Poco se habla en los medios de comunicación sobre los ataques con ácido, a pesar de ser un delito relativamente común tanto en Latinoamérica como en el resto del mundo.
En países como Colombia, India y Pakistan las mujeres se enfrentan al horror de ser desfiguradas con ácido o alguna sustancia química cuya misión no es matarlas sino dejarlas marcadas para siempre.
El caso Colombia es uno de los más impactantes. Según el diario El Comercia alrededor de 100 personas son atacadas con ácido anualmente, de ellas 75% son mujeres. La historia se repite una y otra vez: celos, obsesión y posesividad son los detonantes recurrentes de los ataques.

Tal como cuenta Natalia Ponce de Leon, la mujer que valientemente le puso rostro al movimiento colombiano contra este tipo de crimen, fue atacada por un vecino que estaba enamorado de ella y la hizo bajar a la entrada de su edificio engañada.
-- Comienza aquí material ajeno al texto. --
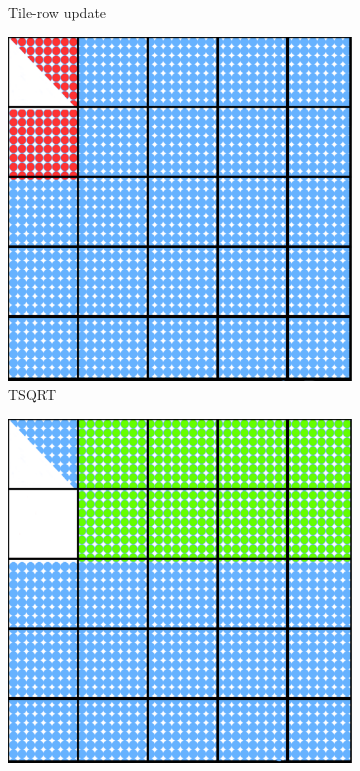 \begin{figure}[h!]
\begin{subfigure}{0.2 \textwidth}
    \caption{\label{fig:tile_qr_update_1}Tile-row update}
  \end{subfigure}
  \hfill
  \begin{subfigure}{0.2 \textwidth}
    \includegraphics[width=\textwidth]{fig/SVD_tile_3_grid}
    \caption{\label{fig:tile_qr_2}TSQRT}
  \end{subfigure}
  \hfill
  \begin{subfigure}{0.2 \textwidth}
    \includegraphics[width=\textwidth]{fig/SVD_tile_4_grid}

\end{subfigure}
\end{figure}

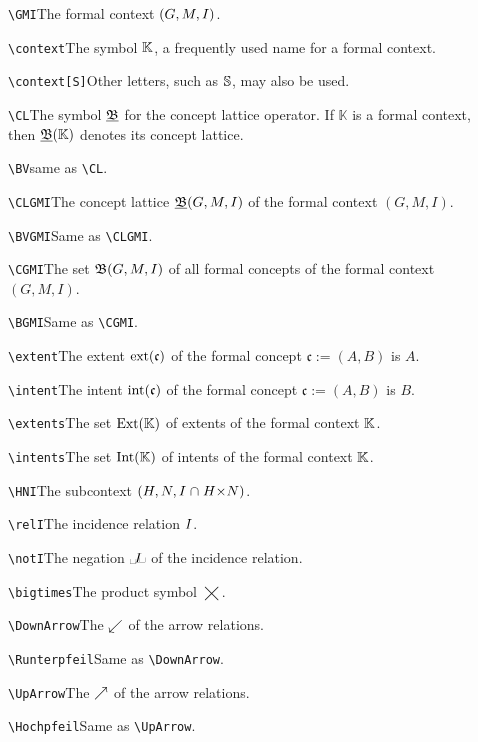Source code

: \documentclass[12pt]{article}
\begin{document}
\begin{description}
\item[]\verb|\GMI|\quad The formal context $\GMI$. 
\item[]\verb|\context|\quad The symbol $\context$, a frequently used name for
  a formal context.
\item[]\verb|\context[S]|\quad Other letters, such as $\context[S]$, may also
  be used. 
\item[]\verb|\CL|\quad The symbol $\CL$ for the concept lattice operator. If
  ${\mathbb K}$ is a formal context, then $\CL({\mathbb K})$ denotes its
  concept lattice.   
\item[]\verb|\BV|\quad same as \verb|\CL|.  
\item[]\verb|\CLGMI|\quad The concept lattice $\CLGMI$ of the formal context
  $(G,M,I)$.   
\item[]\verb|\BVGMI|\quad Same as \verb|\CLGMI|.  
\item[]\verb|\CGMI|\quad The set $\CGMI$ of all formal concepts of the formal
  context   $(G,M,I)$.   
\item[]\verb|\BGMI|\quad Same as \verb|\CGMI|.  
\item[]\verb|\extent|\quad The extent $\extent{\mathfrak{c}}$ of the formal
  concept $\mathfrak{c}:=(A,B)$ is  $A$. 
\item[]\verb|\intent|\quad The intent $\intent{\mathfrak{c}}$ of the formal
  concept $\mathfrak{c}:=(A,B)$ is  $B$. 
\item[]\verb|\extents|\quad The set $\extents{\context}$ of extents of the
  formal context $\context$.  
\item[]\verb|\intents|\quad The set $\intents{\context}$ of intents of the
  formal context $\context$.  
\item[]\verb|\HNI|\quad The subcontext $\HNI$.  
\item[]\verb|\relI|\quad The incidence relation $\relI$.  
\item[]\verb|\notI|\quad The negation $\notI$ of the incidence
  relation.  
\item[]\verb|\bigtimes|\quad The product symbol $\bigtimes$.
\item[]\verb|\DownArrow|\quad The $\Runterpfeil$ of the arrow relations.  
\item[]\verb|\Runterpfeil|\quad Same as \verb|\DownArrow|. 
\item[]\verb|\UpArrow|\quad The $\Hochpfeil$ of the arrow relations.
\item[]\verb|\Hochpfeil|\quad   Same as \verb|\UpArrow|.

\end{description}
\end{document}
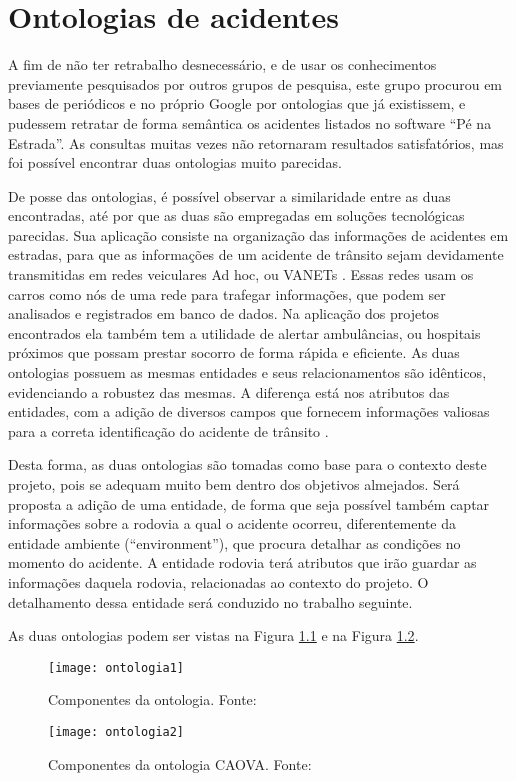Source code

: \chapter{Ontologias de acidentes}

  A fim de não ter retrabalho desnecessário, e de usar os conhecimentos previamente
  pesquisados por outros grupos de pesquisa, este grupo procurou em bases de periódicos e no
  próprio Google por ontologias que já existissem, e pudessem retratar de forma semântica os
  acidentes listados no software “Pé na Estrada”. As consultas muitas vezes não retornaram
  resultados satisfatórios, mas foi possível encontrar duas ontologias muito parecidas.
  
  De posse das ontologias, é possível observar a similaridade entre as duas encontradas,
  até por que as duas são empregadas em soluções tecnológicas parecidas. Sua aplicação
  consiste na organização das informações de acidentes em estradas, para que as informações de
  um acidente de trânsito sejam devidamente transmitidas em redes veiculares Ad hoc, ou
  VANETs \cite{barrachina12}. Essas redes usam os carros como nós de uma rede para
  trafegar informações, que podem ser analisados e registrados em banco de dados. Na
  aplicação dos projetos encontrados ela também tem a utilidade de alertar ambulâncias, ou
  hospitais próximos que possam prestar socorro de forma rápida e eficiente. As duas
  ontologias possuem as mesmas entidades e seus relacionamentos são idênticos, evidenciando
  a robustez das mesmas. A diferença está nos atributos das entidades, com a adição de diversos
  campos que fornecem informações valiosas para a correta identificação do acidente de
  trânsito \cite{villalba14}.
  
  Desta forma, as duas ontologias são tomadas como base para o contexto deste projeto,
  pois se adequam muito bem dentro dos objetivos almejados. Será proposta a adição de uma
  entidade, de forma que seja possível também captar informações sobre a rodovia a qual o
  acidente ocorreu, diferentemente da entidade ambiente (“environment”), que procura detalhar
  as condições no momento do acidente. A entidade rodovia terá atributos que irão guardar as
  informações daquela rodovia, relacionadas ao contexto do projeto. O detalhamento dessa
  entidade será conduzido no trabalho seguinte.
  
  As duas ontologias podem ser vistas na Figura \ref{fig:ontologia1} e na Figura \ref{fig:ontologia2}.
  
  \begin{figure}[!htb]
    \centering
    \texttt{[image: ontologia1]}
    \caption[Componentes da ontologia]{Componentes da ontologia. Fonte: \cite{villalba14}}
    \label{fig:ontologia1}
  \end{figure}
  
    \begin{figure}[!htb]
    \centering
    \texttt{[image: ontologia2]}
    \caption[Componentes da ontologia CAOVA]{Componentes da ontologia CAOVA. Fonte: \cite{barrachina12}}
    \label{fig:ontologia2}
  \end{figure}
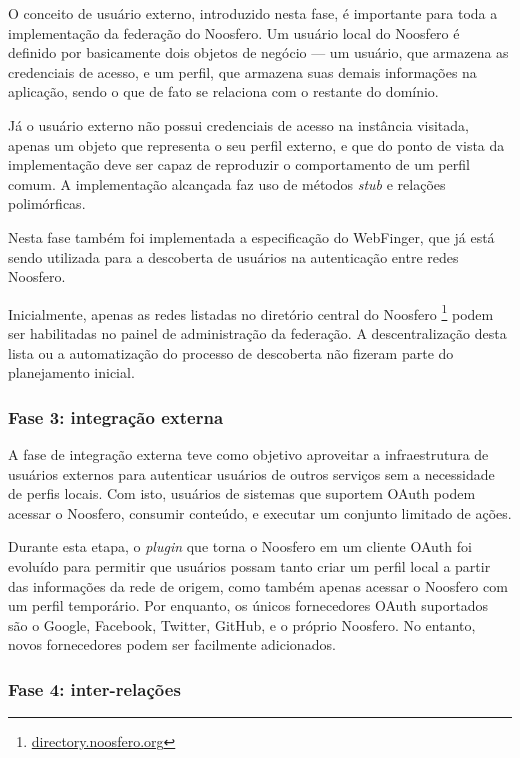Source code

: O conceito de usuário externo, introduzido nesta fase, é importante para toda a
implementação da federação do Noosfero. Um usuário local do Noosfero é definido por
basicamente dois objetos de negócio --- um usuário, que armazena as credenciais de
acesso, e um perfil, que armazena suas demais informações na aplicação, sendo o que
de fato se relaciona com o restante do domínio.

Já o usuário externo não possui credenciais de acesso na instância visitada, apenas
um objeto que representa o seu perfil externo, e que do ponto de vista da
implementação deve ser capaz de reproduzir o comportamento de um perfil comum. A
implementação alcançada faz uso de métodos \textit{stub} e relações polimórficas.

Nesta fase também foi implementada a especificação do WebFinger, que já está sendo
utilizada para a descoberta de usuários na autenticação entre redes Noosfero.

Inicialmente, apenas as redes listadas no diretório central do Noosfero
\footnote{\url{directory.noosfero.org}} podem ser habilitadas no painel de
administração da federação. A descentralização desta lista ou a automatização do
processo de descoberta não fizeram parte do planejamento inicial.

\subsubsection{Fase 3: integração externa}

A fase de integração externa teve como objetivo aproveitar a infraestrutura de
usuários externos para autenticar usuários de outros serviços sem a necessidade de
perfis locais. Com isto, usuários de sistemas que suportem OAuth podem acessar o
Noosfero, consumir conteúdo, e executar um conjunto limitado de ações.

Durante esta etapa, o \textit{plugin} que torna o Noosfero em um cliente OAuth foi
evoluído para permitir que usuários possam tanto criar um perfil local a partir das
informações da rede de origem, como também apenas acessar o Noosfero com um perfil
temporário. Por enquanto, os únicos fornecedores OAuth suportados são o Google,
Facebook, Twitter, GitHub, e o próprio Noosfero. No entanto, novos fornecedores
podem ser facilmente adicionados.

\subsubsection{Fase 4: inter-relações}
Una vez allí le lanzó el ácido a la cara que la dejó completamente desfigurada y con problemas respiratorios. Luego de eso fue sometida a más de 20 cirugías y decidió liderar esta lucha feminista.
Recién en 2016 logró que el gobierno colombiano estableciera los ataques con agentes químicos como delitos en sí mismos y no como simples agresiones personales; aumentando así la pena que los agresores recibirán. Sin embargo, la ley colombiana sigue sin tipificar este delito como un crimen de odio.
En India, Bangladesh, Cambodia, Nepal y Pakistan la situación tampoco es alentadora. Se estima que se registran aproximadamente 250-300 casos anualmente debido a la negativa de las mujeres a casarse, tener relaciones sexuales o a una dote insuficiente.

Seamos claros, los ataques con ácido no solo responden a una alucinación momentánea de un psicópata, responden también a la cultura patriarcal que considera a las mujeres como objeto de deseo y posesión.
Al no poder poseerlas buscan marcarlas y eliminar lo único que los machistas consideran importante en una mujer: su belleza física.
Son crímenes de odio, las mujeres son atacadas por ser mujeres, por no someterse a los deseos de un hombres quien se considera un ser irresistiblemente superior al que no se le puede decir que no.

Ante la proliferación de estos ataques, también promovidos por lo económico que resulta comprar una sustancia corrosiva y por la alta impunidad de estos crímenes, las víctimas se han organizado y han comenzando a hablar por si mismas.
Y eso para mi es el mayor acto de resistencia. Las quisieron confinar al anonimato y a la vergüenza y ellas respondieron alzando su voz para prevenir futuros episodios así.
¡Por eso nunca dejaré de creer en el movimiento feminista organizado!